After the 2000 election, there was lots of Washington journalist navel gazing. Had they given Bush a pass? Had they made stories out of literally nothing to tarnish Al Gore? Had they treated the campaign like it were an election for prom queen rather than president? The answer to all of these questions was yes. Remember Margaret Carlson’s statement, “Gore elicited in us the childish urge to poke a stick in the eye of the smarty-pants”? A lot of people made fun of her about that because they saw that this was exactly the mentality of reporters who were shaping what Americans thought of the two men competing to be president.
So I fully accept Chait’s contention that Hillary Clinton is in Al Gore’s position — just not that it has anything to do with Bill Clinton or anything else. The press has just decided on a narrative for Clinton and it just so happens to be the same narrative they decided for Gore: she’s not authentic. It’s a wonderful narrative for them because it is meaningless. In the context of a politician, what does it mean? I’m a big supporter of Bernie Sanders, but I haven’t missed the fact that his hair is always combed now. This is politics: it is about shaping perceptions of reality.

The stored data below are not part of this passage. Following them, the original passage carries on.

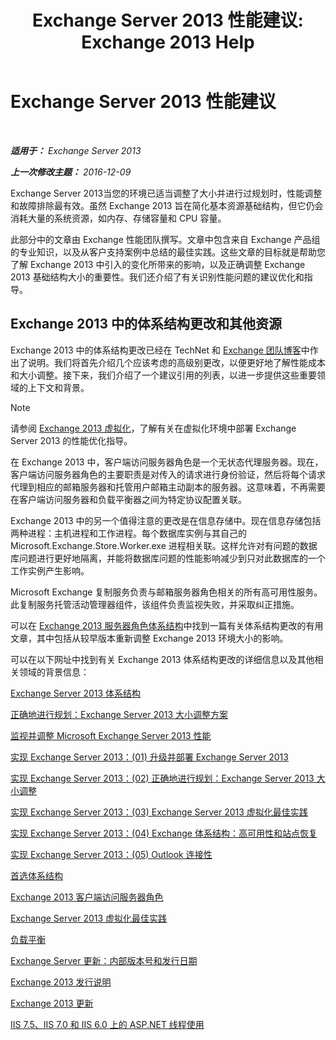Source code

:﻿---
title: 'Exchange Server 2013 性能建议: Exchange 2013 Help'
TOCTitle: Exchange Server 2013 性能建议
ms:assetid: 6d0aea68-10d5-4a18-b632-a814ce3daa43
ms:mtpsurl: https://technet.microsoft.com/zh-cn/library/Dn879084(v=EXCHG.150)
ms:contentKeyID: 63895117
ms.date: 01/11/2018
mtps_version: v=EXCHG.150
ms.translationtype: HT
---

# Exchange Server 2013 性能建议

 

_**适用于：** Exchange Server 2013_

_**上一次修改主题：** 2016-12-09_

Exchange Server 2013当您的环境已适当调整了大小并进行过规划时，性能调整和故障排除最有效。虽然 Exchange 2013 旨在简化基本资源基础结构，但它仍会消耗大量的系统资源，如内存、存储容量和 CPU 容量。

此部分中的文章由 Exchange 性能团队撰写。文章中包含来自 Exchange 产品组的专业知识，以及从客户支持案例中总结的最佳实践。这些文章的目标就是帮助您了解 Exchange 2013 中引入的变化所带来的影响，以及正确调整 Exchange 2013 基础结构大小的重要性。我们还介绍了有关识别性能问题的建议优化和指导。

## Exchange 2013 中的体系结构更改和其他资源

Exchange 2013 中的体系结构更改已经在 TechNet 和 [Exchange 团队博客](https://go.microsoft.com/fwlink/p/?linkid=35786)中作出了说明。我们将首先介绍几个应该考虑的高级别更改，以便更好地了解性能成本和大小调整。接下来，我们介绍了一个建议引用的列表，以进一步提供这些重要领域的上下文和背景。

> [!NOTE]
> 请参阅 <a href="exchange-2013-virtualization-exchange-2013-help.md">Exchange 2013 虚拟化</a>，了解有关在虚拟化环境中部署 Exchange Server 2013 的性能优化指导。


在 Exchange 2013 中，客户端访问服务器角色是一个无状态代理服务器。现在，客户端访问服务器角色的主要职责是对传入的请求进行身份验证，然后将每个请求代理到相应的邮箱服务器和托管用户邮箱主动副本的服务器。这意味着，不再需要在客户端访问服务器和负载平衡器之间为特定协议配置关联。

Exchange 2013 中的另一个值得注意的更改是在信息存储中。现在信息存储包括两种进程：主机进程和工作进程。每个数据库实例与其自己的 Microsoft.Exchange.Store.Worker.exe 进程相关联。这样允许对有问题的数据库问题进行更好地隔离，并能将数据库问题的性能影响减少到只对此数据库的一个工作实例产生影响。

Microsoft Exchange 复制服务负责与邮箱服务器角色相关的所有高可用性服务。此复制服务托管活动管理器组件，该组件负责监视失败，并采取纠正措施。

可以在 [Exchange 2013 服务器角色体系结构](https://go.microsoft.com/fwlink/p/?linkid=523735)中找到一篇有关体系结构更改的有用文章，其中包括从较早版本重新调整 Exchange 2013 环境大小的影响。

可以在以下网址中找到有关 Exchange 2013 体系结构更改的详细信息以及其他相关领域的背景信息：

[Exchange Server 2013 体系结构](https://go.microsoft.com/fwlink/p/?linkid=523769)

[正确地进行规划：Exchange Server 2013 大小调整方案](https://go.microsoft.com/fwlink/p/?linkid=523773)

[监视并调整 Microsoft Exchange Server 2013 性能](https://go.microsoft.com/fwlink/p/?linkid=523774)

[实现 Exchange Server 2013：(01) 升级并部署 Exchange Server 2013](https://go.microsoft.com/fwlink/p/?linkid=523775)

[实现 Exchange Server 2013：(02) 正确地进行规划：Exchange Server 2013 大小调整](https://go.microsoft.com/fwlink/p/?linkid=523776)

[实现 Exchange Server 2013：(03) Exchange Server 2013 虚拟化最佳实践](https://go.microsoft.com/fwlink/p/?linkid=523777)

[实现 Exchange Server 2013：(04) Exchange 体系结构：高可用性和站点恢复](https://go.microsoft.com/fwlink/p/?linkid=523779)

[实现 Exchange Server 2013：(05) Outlook 连接性](https://go.microsoft.com/fwlink/p/?linkid=523781)

[首选体系结构](https://go.microsoft.com/fwlink/p/?linkid=523782)

[Exchange 2013 客户端访问服务器角色](https://go.microsoft.com/fwlink/p/?linkid=386373)

[Exchange Server 2013 虚拟化最佳实践](https://go.microsoft.com/fwlink/p/?linkid=523783)

[负载平衡](load-balancing-exchange-2013-help.md)

[Exchange Server 更新：内部版本号和发行日期](https://technet.microsoft.com/zh-cn/library/hh135098\(v=exchg.150\))

[Exchange 2013 发行说明](release-notes-for-exchange-2013-exchange-2013-help.md)

[Exchange 2013 更新](updates-for-exchange-2013-exchange-2013-help.md)

[IIS 7.5、IIS 7.0 和 IIS 6.0 上的 ASP.NET 线程使用](https://go.microsoft.com/fwlink/p/?linkid=169626)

But let us not forget this: Gore won the election. Electoral College or no, he won. In a democracy, Al Gore would have been president. In fact, relative to my election model, he actually did slightly better than he should have. So I don’t especially worry that the Washington reporters are childish when they aren’t being totally useless. The American people are smarter than that. But certainly it doesn’t help to have all these fraternity and sorority rejects live out their fantasies of what it’s like to be part of the “in crowd” or the “mean girls.”
Clinton and every other Democrat is currently losing to the top Republican candidates in poll match-ups. Even Ben Carson is beating Clinton. But that’s because people know who Clinton is and they don’t know who Carson is. Thus, like young people in love, they assume anything they don’t know must just be perfect. Over time, when the actual election is under way, people will learn about the Republican candidate (who will absolutely, positively not be Ben Carson). And they will make the same decision they always make: the one based upon the economy.
So, does this mean that the political reporting about the presidential campaign is useless? Yes. There’s no need to beat around the bush. I so wish there were a law against political polling this early in the campaign. It provides literally no information. At this time in the 2000 campaign, Bush was beating Gore by 15 percentage points: 54% to 39%. Currently, Clinton is neck and neck with Jeb Bush. And that too means absolutely nothing — just like all the mainstream “reporting.”